SUPPOSED CONFESSIONS OF
        A SECOND-RATE SENSITIVE MIND

         
        O God! my God! have mercy now.
        I faint, I fall. Men say that Thou
        Didst die for me, for such as me,
        Patient of ill, and death, and scorn,
        And that my sin was as a thorn
        Among the thorns that girt Thy brow,
        Wounding Thy soul.–That even now,
        In this extremest misery
        Of ignorance, I should require
        A sign! and if a bolt of fire
        Would rive the slumbrous summer noon
        While I do pray to Thee alone,
        Think my belief would stronger grow!
        Is not my human pride brought low?
        The boastings of my spirit still?
        The joy I had in my free-will
        All cold, and dead, and corpse-like grown?
        And what is left to me but Thou,
        And faith in Thee?

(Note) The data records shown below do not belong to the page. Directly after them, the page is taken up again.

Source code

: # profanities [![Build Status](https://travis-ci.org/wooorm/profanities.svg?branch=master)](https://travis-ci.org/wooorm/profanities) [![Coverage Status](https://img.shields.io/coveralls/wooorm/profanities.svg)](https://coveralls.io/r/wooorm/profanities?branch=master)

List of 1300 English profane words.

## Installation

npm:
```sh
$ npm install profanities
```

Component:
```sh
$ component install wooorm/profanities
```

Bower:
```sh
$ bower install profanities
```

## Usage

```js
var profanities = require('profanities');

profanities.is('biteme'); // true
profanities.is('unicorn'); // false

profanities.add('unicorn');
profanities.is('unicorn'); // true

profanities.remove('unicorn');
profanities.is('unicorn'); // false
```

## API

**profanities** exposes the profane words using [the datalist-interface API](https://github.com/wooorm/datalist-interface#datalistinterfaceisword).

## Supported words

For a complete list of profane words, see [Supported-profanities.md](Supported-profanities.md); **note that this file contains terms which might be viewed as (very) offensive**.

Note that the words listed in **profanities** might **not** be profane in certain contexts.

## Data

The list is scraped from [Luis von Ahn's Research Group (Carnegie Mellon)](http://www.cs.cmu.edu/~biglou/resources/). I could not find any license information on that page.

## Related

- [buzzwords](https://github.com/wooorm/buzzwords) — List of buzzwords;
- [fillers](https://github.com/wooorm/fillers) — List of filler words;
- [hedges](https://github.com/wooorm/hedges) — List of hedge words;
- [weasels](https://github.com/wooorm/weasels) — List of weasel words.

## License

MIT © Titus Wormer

Men pass me by;
        Christians with happy countenances–
        And children all seem full of Thee!
        And women smile with saint-like glances
        Like Thine own mother’s when she bow’d
        Above Thee, on that happy morn
        When angels spake to men aloud,
        And Thou and peace to earth were born.
        Good-will to me as well as all–
        I one of them; my brothers they;
        Brothers in Christ–a world of peace
        And confidence, day after day;
        And trusts and hope till things should cease,
        And then one Heaven receive us all.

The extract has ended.